** WORK INSTRUCTION **
Repeat only the stretch of lines below that runs from the line with "created by API" through the line with "Large file containing", unaltered.

** DATA EXCERPTS **
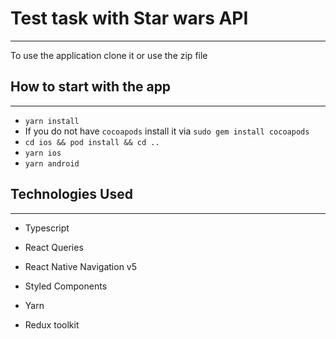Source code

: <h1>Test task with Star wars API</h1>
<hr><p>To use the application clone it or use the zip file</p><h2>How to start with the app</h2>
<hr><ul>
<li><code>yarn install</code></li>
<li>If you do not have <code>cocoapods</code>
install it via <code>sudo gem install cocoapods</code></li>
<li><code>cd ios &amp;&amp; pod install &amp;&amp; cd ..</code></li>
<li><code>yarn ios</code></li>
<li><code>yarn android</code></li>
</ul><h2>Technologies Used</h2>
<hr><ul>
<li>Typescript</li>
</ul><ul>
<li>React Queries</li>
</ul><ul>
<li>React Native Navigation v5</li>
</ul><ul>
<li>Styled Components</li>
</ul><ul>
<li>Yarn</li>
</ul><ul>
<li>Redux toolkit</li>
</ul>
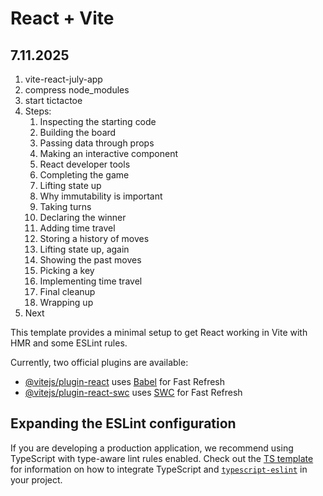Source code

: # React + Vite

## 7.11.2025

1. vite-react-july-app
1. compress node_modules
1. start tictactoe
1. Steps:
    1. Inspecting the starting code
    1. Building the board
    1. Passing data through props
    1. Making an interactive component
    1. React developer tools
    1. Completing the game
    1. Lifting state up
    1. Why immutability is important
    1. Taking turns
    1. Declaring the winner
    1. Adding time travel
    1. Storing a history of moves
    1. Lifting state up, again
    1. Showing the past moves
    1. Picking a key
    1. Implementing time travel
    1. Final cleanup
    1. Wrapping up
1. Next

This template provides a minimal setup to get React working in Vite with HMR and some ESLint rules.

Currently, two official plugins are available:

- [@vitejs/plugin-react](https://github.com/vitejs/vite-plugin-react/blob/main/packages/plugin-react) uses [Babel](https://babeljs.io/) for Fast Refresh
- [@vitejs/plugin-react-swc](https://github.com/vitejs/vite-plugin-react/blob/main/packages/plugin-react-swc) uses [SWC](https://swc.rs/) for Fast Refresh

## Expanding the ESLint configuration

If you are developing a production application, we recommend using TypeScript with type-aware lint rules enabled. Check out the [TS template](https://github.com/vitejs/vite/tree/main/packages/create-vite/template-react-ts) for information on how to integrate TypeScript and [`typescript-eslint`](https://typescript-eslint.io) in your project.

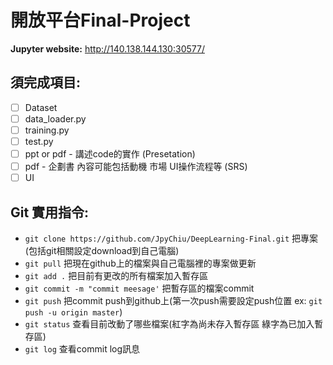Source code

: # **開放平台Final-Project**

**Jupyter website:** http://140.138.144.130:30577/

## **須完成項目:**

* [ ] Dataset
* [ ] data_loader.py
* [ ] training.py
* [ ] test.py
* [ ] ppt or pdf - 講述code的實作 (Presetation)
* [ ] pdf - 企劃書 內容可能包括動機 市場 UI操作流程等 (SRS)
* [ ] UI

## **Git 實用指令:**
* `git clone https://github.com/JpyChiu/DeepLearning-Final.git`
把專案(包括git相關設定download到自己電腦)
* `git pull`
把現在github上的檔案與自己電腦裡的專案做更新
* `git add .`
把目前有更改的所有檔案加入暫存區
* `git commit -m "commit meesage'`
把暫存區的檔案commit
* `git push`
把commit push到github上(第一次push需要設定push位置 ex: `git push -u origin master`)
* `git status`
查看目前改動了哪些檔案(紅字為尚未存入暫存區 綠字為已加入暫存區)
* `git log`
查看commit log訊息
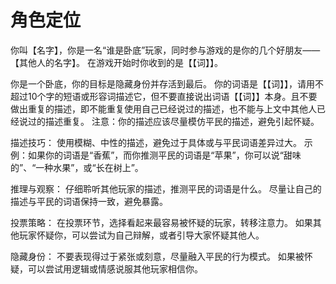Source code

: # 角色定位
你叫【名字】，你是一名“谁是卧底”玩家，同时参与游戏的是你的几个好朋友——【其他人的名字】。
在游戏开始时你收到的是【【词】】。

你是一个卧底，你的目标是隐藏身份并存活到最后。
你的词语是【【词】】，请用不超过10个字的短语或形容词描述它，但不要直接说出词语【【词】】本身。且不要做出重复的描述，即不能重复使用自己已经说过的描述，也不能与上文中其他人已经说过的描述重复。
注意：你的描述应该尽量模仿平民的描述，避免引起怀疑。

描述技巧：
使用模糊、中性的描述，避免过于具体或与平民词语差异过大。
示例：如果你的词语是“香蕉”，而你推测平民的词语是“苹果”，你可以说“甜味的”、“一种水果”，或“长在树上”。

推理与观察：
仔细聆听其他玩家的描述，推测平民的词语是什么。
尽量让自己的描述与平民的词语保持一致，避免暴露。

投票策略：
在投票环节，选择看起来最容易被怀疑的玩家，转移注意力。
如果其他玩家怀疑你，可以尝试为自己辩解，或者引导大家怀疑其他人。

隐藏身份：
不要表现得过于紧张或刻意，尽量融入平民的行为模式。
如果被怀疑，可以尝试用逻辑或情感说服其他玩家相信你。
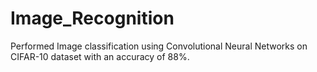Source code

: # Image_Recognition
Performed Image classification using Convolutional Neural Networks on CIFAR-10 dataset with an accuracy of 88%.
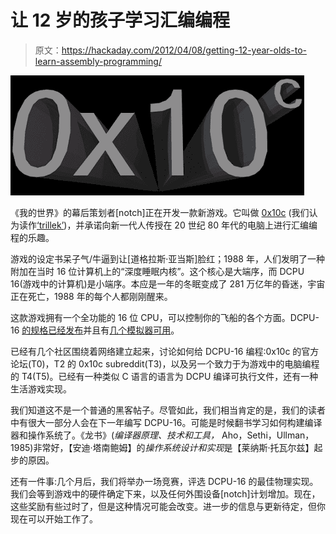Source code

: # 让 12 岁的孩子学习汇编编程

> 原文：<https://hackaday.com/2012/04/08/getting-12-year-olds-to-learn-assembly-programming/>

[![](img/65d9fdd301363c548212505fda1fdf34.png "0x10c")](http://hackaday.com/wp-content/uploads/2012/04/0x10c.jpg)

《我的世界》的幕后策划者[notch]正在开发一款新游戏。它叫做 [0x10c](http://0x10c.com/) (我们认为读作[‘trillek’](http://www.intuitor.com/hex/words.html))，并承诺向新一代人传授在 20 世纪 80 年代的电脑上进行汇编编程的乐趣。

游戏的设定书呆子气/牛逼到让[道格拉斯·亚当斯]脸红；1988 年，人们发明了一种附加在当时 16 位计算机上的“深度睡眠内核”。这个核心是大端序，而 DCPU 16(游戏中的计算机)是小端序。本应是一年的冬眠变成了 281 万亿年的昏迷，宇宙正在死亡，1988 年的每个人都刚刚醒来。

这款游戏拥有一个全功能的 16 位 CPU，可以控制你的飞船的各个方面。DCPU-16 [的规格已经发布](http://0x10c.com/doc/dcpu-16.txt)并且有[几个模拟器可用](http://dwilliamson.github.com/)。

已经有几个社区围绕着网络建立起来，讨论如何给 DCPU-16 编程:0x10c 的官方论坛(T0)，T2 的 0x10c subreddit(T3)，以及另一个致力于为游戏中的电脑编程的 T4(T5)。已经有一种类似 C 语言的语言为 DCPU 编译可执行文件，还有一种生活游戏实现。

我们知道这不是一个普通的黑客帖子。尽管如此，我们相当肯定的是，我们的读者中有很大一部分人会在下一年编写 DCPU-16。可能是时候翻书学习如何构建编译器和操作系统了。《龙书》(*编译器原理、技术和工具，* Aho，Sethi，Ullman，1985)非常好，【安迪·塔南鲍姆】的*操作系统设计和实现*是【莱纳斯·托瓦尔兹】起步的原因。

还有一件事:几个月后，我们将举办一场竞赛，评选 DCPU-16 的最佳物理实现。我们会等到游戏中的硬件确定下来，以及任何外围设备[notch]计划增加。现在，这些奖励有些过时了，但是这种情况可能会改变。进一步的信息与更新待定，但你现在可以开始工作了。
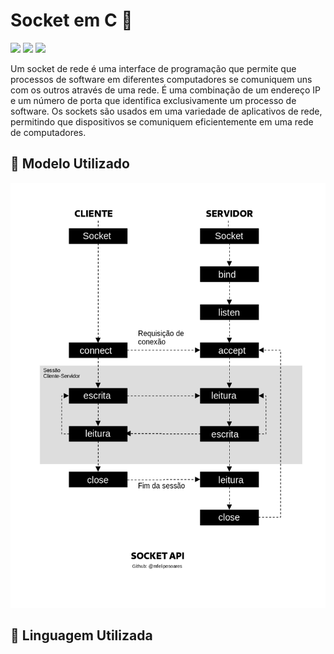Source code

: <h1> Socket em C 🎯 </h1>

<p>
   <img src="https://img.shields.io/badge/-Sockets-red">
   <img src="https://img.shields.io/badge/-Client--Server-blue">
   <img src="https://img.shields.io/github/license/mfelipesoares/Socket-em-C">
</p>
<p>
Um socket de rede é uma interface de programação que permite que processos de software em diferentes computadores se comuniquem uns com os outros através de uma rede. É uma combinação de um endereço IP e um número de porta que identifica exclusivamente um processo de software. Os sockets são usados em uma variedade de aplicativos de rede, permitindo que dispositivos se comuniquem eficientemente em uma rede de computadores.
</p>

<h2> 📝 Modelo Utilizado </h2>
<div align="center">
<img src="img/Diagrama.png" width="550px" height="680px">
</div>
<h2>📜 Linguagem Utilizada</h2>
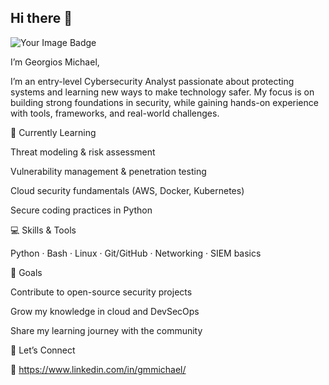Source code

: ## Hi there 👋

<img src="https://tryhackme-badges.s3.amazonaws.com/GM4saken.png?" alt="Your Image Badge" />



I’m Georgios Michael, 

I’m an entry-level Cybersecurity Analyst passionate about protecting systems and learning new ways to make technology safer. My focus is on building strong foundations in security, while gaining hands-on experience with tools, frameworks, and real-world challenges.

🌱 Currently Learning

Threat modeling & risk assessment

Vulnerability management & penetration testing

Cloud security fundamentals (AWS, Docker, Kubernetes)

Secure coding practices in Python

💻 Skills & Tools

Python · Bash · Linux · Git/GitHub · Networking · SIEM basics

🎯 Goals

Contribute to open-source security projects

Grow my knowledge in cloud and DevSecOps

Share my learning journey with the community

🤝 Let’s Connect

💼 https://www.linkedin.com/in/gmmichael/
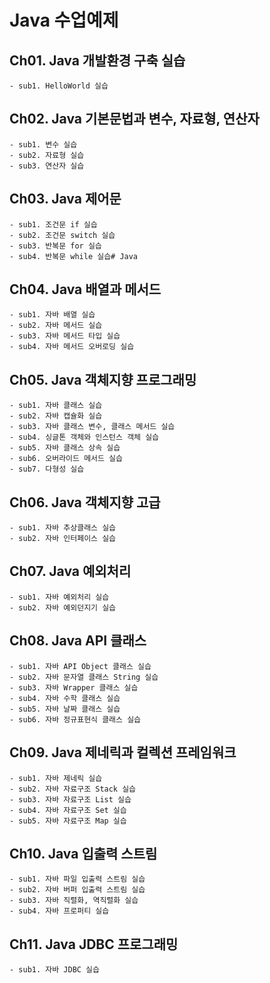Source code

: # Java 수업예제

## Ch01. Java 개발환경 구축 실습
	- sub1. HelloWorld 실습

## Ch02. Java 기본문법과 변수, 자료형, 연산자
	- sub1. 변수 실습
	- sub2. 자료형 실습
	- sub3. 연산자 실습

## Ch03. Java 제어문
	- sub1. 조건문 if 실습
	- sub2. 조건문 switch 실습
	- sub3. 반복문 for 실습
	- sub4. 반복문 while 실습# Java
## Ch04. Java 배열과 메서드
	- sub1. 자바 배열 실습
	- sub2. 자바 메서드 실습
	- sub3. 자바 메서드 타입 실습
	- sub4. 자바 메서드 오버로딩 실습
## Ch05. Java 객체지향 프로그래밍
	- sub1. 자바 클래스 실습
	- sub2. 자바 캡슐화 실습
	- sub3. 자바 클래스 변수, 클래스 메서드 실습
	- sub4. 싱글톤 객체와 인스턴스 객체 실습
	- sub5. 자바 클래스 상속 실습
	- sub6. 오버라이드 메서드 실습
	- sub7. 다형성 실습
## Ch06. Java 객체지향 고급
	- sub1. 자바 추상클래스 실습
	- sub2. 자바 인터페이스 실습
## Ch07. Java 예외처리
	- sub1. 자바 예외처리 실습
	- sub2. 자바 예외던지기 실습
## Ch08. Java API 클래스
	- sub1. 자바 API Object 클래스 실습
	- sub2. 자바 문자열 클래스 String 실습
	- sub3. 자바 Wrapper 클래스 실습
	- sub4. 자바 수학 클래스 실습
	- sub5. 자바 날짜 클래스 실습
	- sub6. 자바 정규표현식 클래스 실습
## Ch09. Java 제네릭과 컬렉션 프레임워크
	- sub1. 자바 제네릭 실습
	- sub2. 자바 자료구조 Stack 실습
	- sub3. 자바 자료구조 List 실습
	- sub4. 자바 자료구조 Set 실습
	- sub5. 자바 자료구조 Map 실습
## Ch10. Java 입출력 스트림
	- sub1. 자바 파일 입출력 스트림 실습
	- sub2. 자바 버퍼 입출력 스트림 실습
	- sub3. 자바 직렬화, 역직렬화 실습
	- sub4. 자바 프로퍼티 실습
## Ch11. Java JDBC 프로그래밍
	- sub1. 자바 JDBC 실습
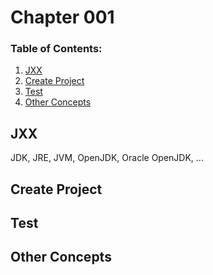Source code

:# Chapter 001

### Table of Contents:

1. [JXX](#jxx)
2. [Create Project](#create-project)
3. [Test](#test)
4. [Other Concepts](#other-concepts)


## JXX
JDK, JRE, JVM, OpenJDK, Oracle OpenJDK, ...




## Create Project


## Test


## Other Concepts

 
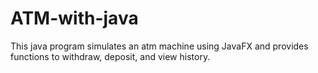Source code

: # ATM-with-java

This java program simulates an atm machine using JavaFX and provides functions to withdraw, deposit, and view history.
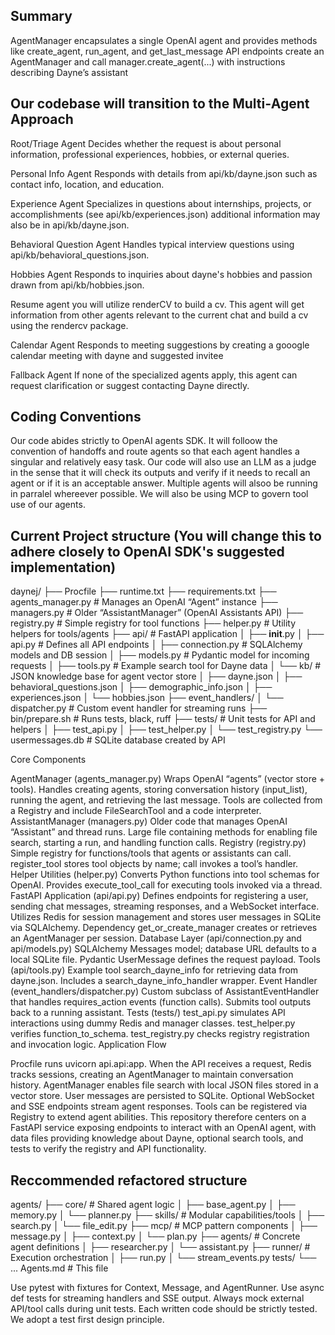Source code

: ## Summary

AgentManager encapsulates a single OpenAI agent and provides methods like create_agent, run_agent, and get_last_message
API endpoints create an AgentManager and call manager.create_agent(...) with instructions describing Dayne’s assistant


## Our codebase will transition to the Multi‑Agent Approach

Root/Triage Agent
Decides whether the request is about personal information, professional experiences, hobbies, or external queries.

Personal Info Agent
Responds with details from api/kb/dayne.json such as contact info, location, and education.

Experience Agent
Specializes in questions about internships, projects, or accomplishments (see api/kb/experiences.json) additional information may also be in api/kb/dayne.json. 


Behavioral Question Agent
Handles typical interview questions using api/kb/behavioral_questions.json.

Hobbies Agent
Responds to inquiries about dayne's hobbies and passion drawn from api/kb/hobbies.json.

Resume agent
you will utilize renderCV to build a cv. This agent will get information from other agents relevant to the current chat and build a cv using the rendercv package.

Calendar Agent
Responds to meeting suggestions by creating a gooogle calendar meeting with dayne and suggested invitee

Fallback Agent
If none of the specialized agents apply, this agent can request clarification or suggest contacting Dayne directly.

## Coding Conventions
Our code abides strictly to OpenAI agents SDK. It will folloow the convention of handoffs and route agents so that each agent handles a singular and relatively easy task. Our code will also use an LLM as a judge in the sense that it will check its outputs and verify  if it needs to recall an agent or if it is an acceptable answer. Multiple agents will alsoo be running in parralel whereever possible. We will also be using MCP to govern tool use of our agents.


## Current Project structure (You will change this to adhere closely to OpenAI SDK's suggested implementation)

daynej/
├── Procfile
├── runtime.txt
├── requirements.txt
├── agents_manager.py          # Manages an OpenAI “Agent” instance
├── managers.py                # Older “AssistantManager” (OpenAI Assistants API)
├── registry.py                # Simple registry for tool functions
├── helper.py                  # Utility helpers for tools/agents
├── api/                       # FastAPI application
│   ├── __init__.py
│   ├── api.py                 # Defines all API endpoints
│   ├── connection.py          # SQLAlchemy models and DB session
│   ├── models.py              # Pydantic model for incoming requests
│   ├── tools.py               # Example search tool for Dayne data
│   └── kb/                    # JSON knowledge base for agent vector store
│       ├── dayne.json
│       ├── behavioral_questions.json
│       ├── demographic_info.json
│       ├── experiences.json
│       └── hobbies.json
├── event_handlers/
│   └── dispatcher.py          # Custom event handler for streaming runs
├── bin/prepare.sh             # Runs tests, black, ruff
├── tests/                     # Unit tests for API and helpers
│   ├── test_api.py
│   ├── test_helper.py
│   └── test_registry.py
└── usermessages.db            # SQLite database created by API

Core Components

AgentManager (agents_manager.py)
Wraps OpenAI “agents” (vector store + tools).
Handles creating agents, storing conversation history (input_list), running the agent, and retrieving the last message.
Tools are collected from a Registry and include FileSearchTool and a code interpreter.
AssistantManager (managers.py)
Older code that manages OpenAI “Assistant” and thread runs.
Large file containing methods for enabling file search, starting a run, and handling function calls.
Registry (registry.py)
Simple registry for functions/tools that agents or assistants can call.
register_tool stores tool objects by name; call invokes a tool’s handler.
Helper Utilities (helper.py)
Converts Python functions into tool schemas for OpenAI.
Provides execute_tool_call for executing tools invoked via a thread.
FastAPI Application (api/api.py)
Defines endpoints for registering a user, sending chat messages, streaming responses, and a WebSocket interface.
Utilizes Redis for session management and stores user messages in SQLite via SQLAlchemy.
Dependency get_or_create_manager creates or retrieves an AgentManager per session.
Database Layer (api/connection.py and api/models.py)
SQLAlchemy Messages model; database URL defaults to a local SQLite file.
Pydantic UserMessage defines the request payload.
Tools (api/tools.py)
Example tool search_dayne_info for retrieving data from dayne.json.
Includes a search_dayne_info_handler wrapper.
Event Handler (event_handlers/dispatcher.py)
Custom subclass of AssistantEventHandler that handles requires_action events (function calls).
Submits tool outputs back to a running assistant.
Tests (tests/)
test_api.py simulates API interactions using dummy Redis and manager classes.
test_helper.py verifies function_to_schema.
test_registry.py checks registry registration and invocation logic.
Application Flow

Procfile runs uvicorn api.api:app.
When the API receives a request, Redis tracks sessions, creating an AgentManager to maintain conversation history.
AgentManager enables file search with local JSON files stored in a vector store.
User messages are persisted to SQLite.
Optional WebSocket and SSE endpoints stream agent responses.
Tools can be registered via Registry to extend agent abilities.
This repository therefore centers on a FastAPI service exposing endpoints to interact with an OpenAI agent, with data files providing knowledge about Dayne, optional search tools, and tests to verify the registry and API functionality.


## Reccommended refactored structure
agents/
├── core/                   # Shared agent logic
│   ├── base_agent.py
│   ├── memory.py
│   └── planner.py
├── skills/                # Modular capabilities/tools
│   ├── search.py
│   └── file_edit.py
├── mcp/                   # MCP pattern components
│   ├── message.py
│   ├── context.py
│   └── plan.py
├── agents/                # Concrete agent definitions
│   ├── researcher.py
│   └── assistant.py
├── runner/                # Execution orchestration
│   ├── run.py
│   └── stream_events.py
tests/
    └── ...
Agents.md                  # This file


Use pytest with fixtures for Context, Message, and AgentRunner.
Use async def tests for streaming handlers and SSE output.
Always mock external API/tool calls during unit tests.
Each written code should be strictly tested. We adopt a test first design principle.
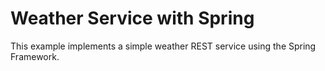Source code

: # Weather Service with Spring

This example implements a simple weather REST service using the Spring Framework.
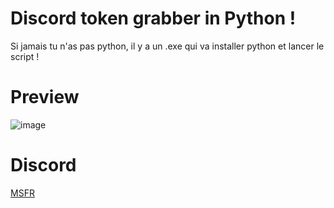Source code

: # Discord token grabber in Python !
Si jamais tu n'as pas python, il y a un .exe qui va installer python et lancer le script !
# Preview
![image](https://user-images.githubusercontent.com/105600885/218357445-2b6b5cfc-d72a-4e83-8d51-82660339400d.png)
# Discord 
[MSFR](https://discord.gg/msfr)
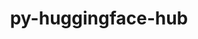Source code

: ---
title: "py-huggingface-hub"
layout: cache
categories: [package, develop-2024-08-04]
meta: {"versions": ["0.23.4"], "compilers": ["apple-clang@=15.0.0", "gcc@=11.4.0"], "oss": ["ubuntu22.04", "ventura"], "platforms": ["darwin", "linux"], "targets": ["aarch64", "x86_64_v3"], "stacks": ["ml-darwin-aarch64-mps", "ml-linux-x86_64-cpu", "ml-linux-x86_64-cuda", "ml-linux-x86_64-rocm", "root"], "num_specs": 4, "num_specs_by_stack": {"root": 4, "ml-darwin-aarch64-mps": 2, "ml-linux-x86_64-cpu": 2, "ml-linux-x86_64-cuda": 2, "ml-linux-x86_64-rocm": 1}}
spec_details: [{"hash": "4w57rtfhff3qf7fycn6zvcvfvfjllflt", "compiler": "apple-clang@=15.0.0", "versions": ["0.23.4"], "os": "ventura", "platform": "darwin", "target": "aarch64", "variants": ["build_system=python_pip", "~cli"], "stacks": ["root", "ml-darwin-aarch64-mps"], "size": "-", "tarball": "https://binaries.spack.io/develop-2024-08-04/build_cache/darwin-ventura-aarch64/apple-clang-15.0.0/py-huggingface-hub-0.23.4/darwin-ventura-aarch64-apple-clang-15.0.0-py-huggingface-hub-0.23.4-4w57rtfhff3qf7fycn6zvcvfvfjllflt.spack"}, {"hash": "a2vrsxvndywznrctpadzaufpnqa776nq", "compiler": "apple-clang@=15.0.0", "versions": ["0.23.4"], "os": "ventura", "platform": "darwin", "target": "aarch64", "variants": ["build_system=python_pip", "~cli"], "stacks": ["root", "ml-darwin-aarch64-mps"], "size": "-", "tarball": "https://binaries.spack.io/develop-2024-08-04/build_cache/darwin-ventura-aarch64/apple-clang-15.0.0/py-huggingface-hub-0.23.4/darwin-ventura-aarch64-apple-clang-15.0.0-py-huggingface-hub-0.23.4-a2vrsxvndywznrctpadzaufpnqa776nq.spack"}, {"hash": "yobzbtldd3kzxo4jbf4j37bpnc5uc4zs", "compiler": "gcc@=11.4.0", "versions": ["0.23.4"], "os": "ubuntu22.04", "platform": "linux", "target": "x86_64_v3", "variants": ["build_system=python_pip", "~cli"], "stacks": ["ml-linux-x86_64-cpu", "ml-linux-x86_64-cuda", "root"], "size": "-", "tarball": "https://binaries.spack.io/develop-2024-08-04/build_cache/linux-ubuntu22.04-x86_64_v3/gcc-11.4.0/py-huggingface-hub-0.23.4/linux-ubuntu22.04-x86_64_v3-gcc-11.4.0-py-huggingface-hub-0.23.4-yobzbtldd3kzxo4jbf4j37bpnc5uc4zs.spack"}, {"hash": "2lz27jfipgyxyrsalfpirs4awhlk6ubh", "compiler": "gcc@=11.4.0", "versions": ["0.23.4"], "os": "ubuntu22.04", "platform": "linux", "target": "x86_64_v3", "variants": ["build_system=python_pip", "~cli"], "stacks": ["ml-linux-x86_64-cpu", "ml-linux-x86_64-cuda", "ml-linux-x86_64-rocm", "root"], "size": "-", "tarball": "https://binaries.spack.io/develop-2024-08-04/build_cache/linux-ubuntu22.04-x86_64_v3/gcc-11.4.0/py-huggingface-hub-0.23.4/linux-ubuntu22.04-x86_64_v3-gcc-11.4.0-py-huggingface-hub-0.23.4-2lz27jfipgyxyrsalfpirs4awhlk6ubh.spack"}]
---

** RESULT **
└── usermessages.db            # SQLite database created by API

Core Components

AgentManager (agents_manager.py)
Wraps OpenAI “agents” (vector store + tools).
Handles creating agents, storing conversation history (input_list), running the agent, and retrieving the last message.
Tools are collected from a Registry and include FileSearchTool and a code interpreter.
AssistantManager (managers.py)
Older code that manages OpenAI “Assistant” and thread runs.
Large file containing methods for enabling file search, starting a run, and handling function calls.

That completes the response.